Privacy Policy
AGREEMENT:
Between : on the one side, the visitor of the Gedimex website & on the other, Mr. Demeester on behalf of Gedimex BV
DECLARING:
I.- That the visitor of the Gedimex website has the intention to giving services of:
Buying foodstuffs from or selling products to Gedimex
II.- That Gedimex BV has contracted the visitor of the Gedimex website to give the services of:
Suppling or purchasing foodstuffs
III.- That both parties, with respect to the mentioned provision of services and in accordance with what is established by article 12 of Basic Law 15/1999 of 13 December regarding personal data protection, do hereby agree to regulate the access to and treatment by the visitor of the Gedimex website (hereinafter the Entity Responsible for the Treatment) of the personal data under the responsibility of Gedimex BV (hereinafter the Entity Responsible for the File)
With this purpose, they do hereby adhere to this CONFIDENTIALITY AGREEMENT to be governed by the following:
STIPULATIONS:
I.- The Entity Responsible for the Treatment agrees to hold maximum reserve and secrecy on the information classified as confidential. Confidential information will be considered any personal data to which the Entity Responsible for the Treatment might have access in the referred provision of services.
II.- The Entity Responsible for the Treatment shall inform its staff, collaborators and subcontractors of the obligations established herein, and all obligations relative to the automatic treatment of personal data. The Entity Responsible for the Treatment will make all warnings and sign all documents that might be necessary with their staff and collaborators in order to assure compliance with said obligations.
III.- The Entity Responsible for the Treatment does hereby recognise that the legislation on personal data protection (Basic Law 15/1999 and RD. 1720/2007 of 21 December) establishes a series of obligations in the treatment of personal data by third parties, and does hereby assume the following commitments in compliance there with:
- It will access the personal data under the responsibility of the visitor of the Gedimex website only if said access is necessary for giving the contracted service, and shall not use or apply said data for any purpose other than giving the service.
- It will treat information according to the instructions of the Entity Responsible for the File.
- In accordance with the provisions of article 9 of the Basic Law regarding the protection of personal data, it will apply all pertinent technical and organisational measures to guarantee the security and integrity of the personal data to which it has access and shall avoid their alteration, loss, treatment or unauthorised access thereto. In this sense, the Entity Responsible for the Treatment hereby expressly declares that it has the corresponding security measures established by RD.1720/2007 of 21 December, in accordance with the security level applicable to the data it will have to access in giving the service to the Entity Responsible for the File.
- It will in no case report the personal data to which it has access to third parties, even for the purpose of their preservation.
- It will destroy all data granted by the Entity Responsible for the File at the end of the term of this agreement.
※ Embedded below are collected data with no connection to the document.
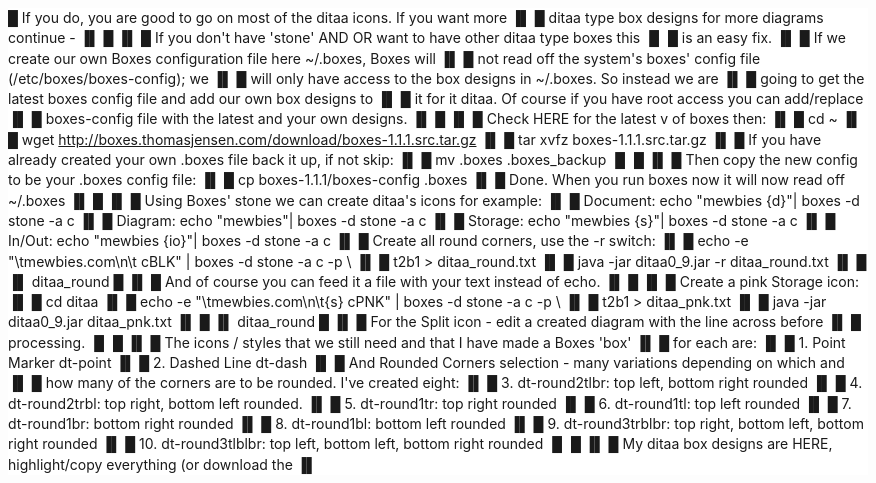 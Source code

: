  █ If you do, you are good to go on most of the ditaa icons. If you want more ▐▌
 █ ditaa type box designs for more diagrams continue -                        ▐▌
 █                                                                            ▐▌
 █ If you don't have 'stone' AND OR want to have other ditaa type boxes this  ▐▌
 █ is an easy fix.                                                            ▐▌
 █ If we create our own Boxes configuration file here ~/.boxes, Boxes will    ▐▌
 █ not read off the system's boxes' config file (/etc/boxes/boxes-config); we ▐▌
 █ will only have access to the box designs in ~/.boxes. So instead we are    ▐▌
 █ going to get the latest boxes config file and add our own box designs to   ▐▌
 █ it for it ditaa. Of course if you have root access you can add/replace     ▐▌
 █ boxes-config file with the latest and your own designs.                    ▐▌
 █                                                                            ▐▌
 █ Check HERE for the latest v of boxes then:                                 ▐▌
 █ cd ~                                                                       ▐▌
 █ wget http://boxes.thomasjensen.com/download/boxes-1.1.1.src.tar.gz         ▐▌
 █ tar xvfz boxes-1.1.1.src.tar.gz                                            ▐▌
 █ If you have already created your own .boxes file back it up, if not skip:  ▐▌
 █ mv .boxes .boxes_backup                                                    ▐▌
 █                                                                            ▐▌
 █ Then copy the new config to be your .boxes config file:                    ▐▌
 █ cp boxes-1.1.1/boxes-config .boxes                                         ▐▌
 █ Done. When you run boxes now it will now read off ~/.boxes                 ▐▌
 █                                                                            ▐▌
 █ Using Boxes' stone we can create ditaa's icons for example:                ▐▌
 █ Document: echo "mewbies {d}"| boxes -d stone -a c                          ▐▌
 █ Diagram:  echo "mewbies"| boxes -d stone -a c                              ▐▌
 █ Storage:  echo "mewbies {s}"| boxes -d stone -a c                          ▐▌
 █ In/Out:   echo "mewbies {io}"| boxes -d stone -a c                         ▐▌
 █ Create all round corners, use the -r switch:                               ▐▌
 █ echo -e "\tmewbies.com\n\t cBLK" | boxes -d stone -a c -p \                ▐▌
 █ t2b1  >  ditaa_round.txt                                                   ▐▌
 █ java -jar ditaa0_9.jar -r ditaa_round.txt                                  ▐▌
 █                                                                            ▐▌
                               ditaa_round
 █                                                                            ▐▌
 █ And of course you can feed it a file with your text instead of echo.       ▐▌
 █                                                                            ▐▌
 █ Create a pink Storage icon:                                                ▐▌
 █ cd ditaa                                                                   ▐▌
 █ echo -e "\tmewbies.com\n\t{s} cPNK" | boxes -d stone -a c -p \             ▐▌
 █ t2b1  > ditaa_pnk.txt                                                      ▐▌
 █ java -jar ditaa0_9.jar ditaa_pnk.txt                                       ▐▌
 █                                                                            ▐▌
                               ditaa_round
 █                                                                            ▐▌
 █ For the Split icon - edit a created diagram with the line across before    ▐▌
 █ processing.                                                                ▐▌
 █                                                                            ▐▌
 █ The icons / styles that we still need and that I have made a Boxes 'box'   ▐▌
 █ for each are:                                                              ▐▌
 █  1. Point Marker dt-point                                                  ▐▌
 █  2. Dashed Line dt-dash                                                    ▐▌
 █     And Rounded Corners selection - many variations depending on which and ▐▌
 █     how many of the corners are to be rounded. I've created eight:         ▐▌
 █  3. dt-round2tlbr:   top left, bottom right rounded                        ▐▌
 █  4. dt-round2trbl:   top right, bottom left rounded.                       ▐▌
 █  5. dt-round1tr:     top right rounded                                     ▐▌
 █  6. dt-round1tl:     top left rounded                                      ▐▌
 █  7. dt-round1br:     bottom right rounded                                  ▐▌
 █  8. dt-round1bl:     bottom left rounded                                   ▐▌
 █  9. dt-round3trblbr: top right, bottom left, bottom right rounded          ▐▌
 █ 10. dt-round3tlblbr: top left, bottom left, bottom right rounded           ▐▌
 █                                                                            ▐▌
 █ My ditaa box designs are HERE, highlight/copy everything (or download the  ▐▌ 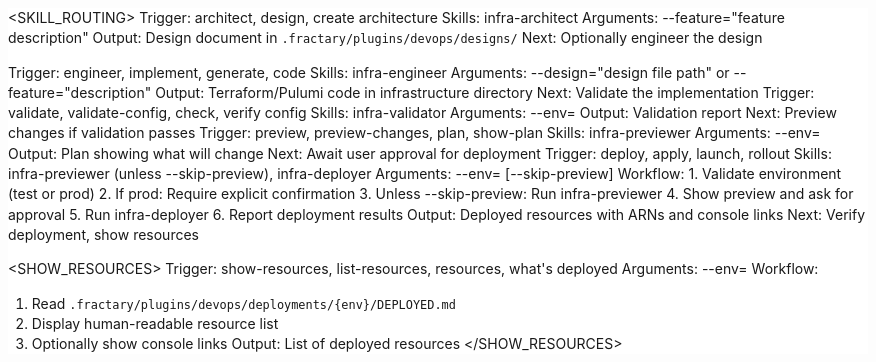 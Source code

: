 <SKILL_ROUTING>
<ARCHITECT>
Trigger: architect, design, create architecture
Skills: infra-architect
Arguments: --feature="feature description"
Output: Design document in `.fractary/plugins/devops/designs/`
Next: Optionally engineer the design
</ARCHITECT>

<ENGINEER>
Trigger: engineer, implement, generate, code
Skills: infra-engineer
Arguments: --design="design file path" or --feature="description"
Output: Terraform/Pulumi code in infrastructure directory
Next: Validate the implementation
</ENGINEER>

<VALIDATE>
Trigger: validate, validate-config, check, verify config
Skills: infra-validator
Arguments: --env=<environment>
Output: Validation report
Next: Preview changes if validation passes
</VALIDATE>

<PREVIEW>
Trigger: preview, preview-changes, plan, show-plan
Skills: infra-previewer
Arguments: --env=<environment>
Output: Plan showing what will change
Next: Await user approval for deployment
</PREVIEW>

<DEPLOY>
Trigger: deploy, apply, launch, rollout
Skills: infra-previewer (unless --skip-preview), infra-deployer
Arguments: --env=<environment> [--skip-preview]
Workflow:
  1. Validate environment (test or prod)
  2. If prod: Require explicit confirmation
  3. Unless --skip-preview: Run infra-previewer
  4. Show preview and ask for approval
  5. Run infra-deployer
  6. Report deployment results
Output: Deployed resources with ARNs and console links
Next: Verify deployment, show resources
</DEPLOY>

<SHOW_RESOURCES>
Trigger: show-resources, list-resources, resources, what's deployed
Arguments: --env=<environment>
Workflow:
  1. Read `.fractary/plugins/devops/deployments/{env}/DEPLOYED.md`
  2. Display human-readable resource list
  3. Optionally show console links
Output: List of deployed resources
</SHOW_RESOURCES>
IV.- The obligations established for the Entity Responsible for the Treatment in the stipulation above shall also be observed by its employees, internal and external collaborators and subcontractors. Therefore the Entity Responsible for the Treatment shall respond before the Entity Responsible for the File if said obligations are breached by said employees, collaborators or subcontractors. The Entity Responsible for the File expressly authorises the Entity Responsible for the Treatment to subcontract all or part of the commissioned service, albeit under the entire responsibility of the Entity Responsible for the Treatment.
V.- In the event of breach of any of the stipulations hereof by the Entity Responsible for the Treatment, it shall expressly exonerate the Entity Responsible for the File of any responsibility, and specifically:
- If the Entity Responsible for the Treatment should use or apply the personal data for any purpose other than that agreed herein and accepted by both parties.
- In the event of breach by the Entity Responsible for the Treatment of its incumbent duty to hold secret the mentioned data and not to pass them on to third parties.
- In the listed cases and generally in the breach of any of the stipulations of this document, the Entity Responsible for the Treatment will be considered responsible for the treatment and shall respond for breaches it might personally have incurred, and all claims that those affected might bring before the Data Protection Agency and for all possible compensation which might be recognised to those affected who, in accordance with article 19 of B.L. 15/1999, might exercise the action of responsibility for the damage or injury suffered by their goods or rights.
VI.- The confidentiality obligations established herein will be indefinite in duration and shall remain in force after the termination for any reason of the relationship between the Entity Responsible for the Treatment and the Entity Responsible for the File.
VII.- In case of termination of the contractual relationship between the Entity Responsible for the File and the Entity Responsible for the Treatment, the personal data used by the latter shall be destroyed or returned to the Entity Responsible; the same will occur with any support or documents in which any personal data which are the object of treatment should appear.
And as proof of conformity with the above, both parties accept this document, in the place and on the date expressed in the header.